### Exercise description
Word for word, repeat each entry that follows.
═══ Records provided
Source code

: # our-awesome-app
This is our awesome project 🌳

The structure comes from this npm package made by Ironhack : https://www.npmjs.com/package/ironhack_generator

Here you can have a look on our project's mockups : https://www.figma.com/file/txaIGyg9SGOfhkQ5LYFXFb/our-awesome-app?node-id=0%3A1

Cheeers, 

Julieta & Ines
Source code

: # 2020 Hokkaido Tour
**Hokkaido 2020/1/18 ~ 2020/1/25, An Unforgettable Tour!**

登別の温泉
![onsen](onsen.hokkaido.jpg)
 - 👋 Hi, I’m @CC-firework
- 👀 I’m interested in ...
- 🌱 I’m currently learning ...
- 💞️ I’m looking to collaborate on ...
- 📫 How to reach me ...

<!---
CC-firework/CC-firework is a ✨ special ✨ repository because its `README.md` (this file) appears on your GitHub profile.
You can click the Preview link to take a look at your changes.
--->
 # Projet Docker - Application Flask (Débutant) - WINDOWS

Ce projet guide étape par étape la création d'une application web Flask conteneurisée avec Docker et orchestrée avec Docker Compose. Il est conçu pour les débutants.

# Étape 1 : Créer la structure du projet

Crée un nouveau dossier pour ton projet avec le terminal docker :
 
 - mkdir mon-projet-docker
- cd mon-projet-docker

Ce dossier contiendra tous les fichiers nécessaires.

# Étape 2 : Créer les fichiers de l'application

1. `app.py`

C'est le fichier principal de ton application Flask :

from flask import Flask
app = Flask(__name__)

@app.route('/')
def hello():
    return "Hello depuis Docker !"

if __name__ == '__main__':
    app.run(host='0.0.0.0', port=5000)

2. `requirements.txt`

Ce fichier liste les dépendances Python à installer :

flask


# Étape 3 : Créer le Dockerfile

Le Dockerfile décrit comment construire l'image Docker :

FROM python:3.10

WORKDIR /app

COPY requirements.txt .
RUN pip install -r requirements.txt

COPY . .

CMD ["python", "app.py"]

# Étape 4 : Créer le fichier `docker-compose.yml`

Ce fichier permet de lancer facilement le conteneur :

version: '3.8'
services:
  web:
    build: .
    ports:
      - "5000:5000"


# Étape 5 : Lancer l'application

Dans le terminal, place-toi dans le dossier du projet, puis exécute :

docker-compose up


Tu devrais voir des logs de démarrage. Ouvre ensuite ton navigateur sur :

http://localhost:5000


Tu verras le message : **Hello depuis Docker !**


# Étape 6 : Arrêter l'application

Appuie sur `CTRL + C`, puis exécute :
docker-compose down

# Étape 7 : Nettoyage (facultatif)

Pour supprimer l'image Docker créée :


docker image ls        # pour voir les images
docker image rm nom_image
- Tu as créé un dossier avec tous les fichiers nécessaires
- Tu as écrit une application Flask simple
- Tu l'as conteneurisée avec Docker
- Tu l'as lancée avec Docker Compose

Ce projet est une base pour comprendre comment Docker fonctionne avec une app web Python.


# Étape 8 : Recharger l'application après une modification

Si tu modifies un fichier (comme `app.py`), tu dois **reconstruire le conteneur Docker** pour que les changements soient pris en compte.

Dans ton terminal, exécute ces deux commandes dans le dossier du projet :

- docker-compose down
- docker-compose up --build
══════
### Response to the task
Source code

: # our-awesome-app
This is our awesome project 🌳

The structure comes from this npm package made by Ironhack : https://www.npmjs.com/package/ironhack_generator

Here you can have a look on our project's mockups : https://www.figma.com/file/txaIGyg9SGOfhkQ5LYFXFb/our-awesome-app?node-id=0%3A1

Cheeers, 

Julieta & Ines
Source code

: # 2020 Hokkaido Tour
**Hokkaido 2020/1/18 ~ 2020/1/25, An Unforgettable Tour!**

登別の温泉
![onsen](onsen.hokkaido.jpg)
 - 👋 Hi, I’m @CC-firework
- 👀 I’m interested in ...
- 🌱 I’m currently learning ...
- 💞️ I’m looking to collaborate on ...
- 📫 How to reach me ...

<!---
CC-firework/CC-firework is a ✨ special ✨ repository because its `README.md` (this file) appears on your GitHub profile.
You can click the Preview link to take a look at your changes.
--->
 # Projet Docker - Application Flask (Débutant) - WINDOWS

Ce projet guide étape par étape la création d'une application web Flask conteneurisée avec Docker et orchestrée avec Docker Compose. Il est conçu pour les débutants.

# Étape 1 : Créer la structure du projet

Crée un nouveau dossier pour ton projet avec le terminal docker :
 
 - mkdir mon-projet-docker
- cd mon-projet-docker

Ce dossier contiendra tous les fichiers nécessaires.

# Étape 2 : Créer les fichiers de l'application

1. `app.py`

C'est le fichier principal de ton application Flask :

from flask import Flask
app = Flask(__name__)

@app.route('/')
def hello():
    return "Hello depuis Docker !"

if __name__ == '__main__':
    app.run(host='0.0.0.0', port=5000)

2. `requirements.txt`

Ce fichier liste les dépendances Python à installer :

flask


# Étape 3 : Créer le Dockerfile

Le Dockerfile décrit comment construire l'image Docker :

FROM python:3.10

WORKDIR /app

COPY requirements.txt .
RUN pip install -r requirements.txt

COPY . .

CMD ["python", "app.py"]

# Étape 4 : Créer le fichier `docker-compose.yml`

Ce fichier permet de lancer facilement le conteneur :

version: '3.8'
services:
  web:
    build: .
    ports:
      - "5000:5000"


# Étape 5 : Lancer l'application

Dans le terminal, place-toi dans le dossier du projet, puis exécute :

docker-compose up


Tu devrais voir des logs de démarrage. Ouvre ensuite ton navigateur sur :

http://localhost:5000


Tu verras le message : **Hello depuis Docker !**


# Étape 6 : Arrêter l'application

Appuie sur `CTRL + C`, puis exécute :
docker-compose down

# Étape 7 : Nettoyage (facultatif)

Pour supprimer l'image Docker créée :


docker image ls        # pour voir les images
docker image rm nom_image
- Tu as créé un dossier avec tous les fichiers nécessaires
- Tu as écrit une application Flask simple
- Tu l'as conteneurisée avec Docker
- Tu l'as lancée avec Docker Compose

Ce projet est une base pour comprendre comment Docker fonctionne avec une app web Python.


# Étape 8 : Recharger l'application après une modification

Si tu modifies un fichier (comme `app.py`), tu dois **reconstruire le conteneur Docker** pour que les changements soient pris en compte.

Dans ton terminal, exécute ces deux commandes dans le dossier du projet :

- docker-compose down
- docker-compose up --build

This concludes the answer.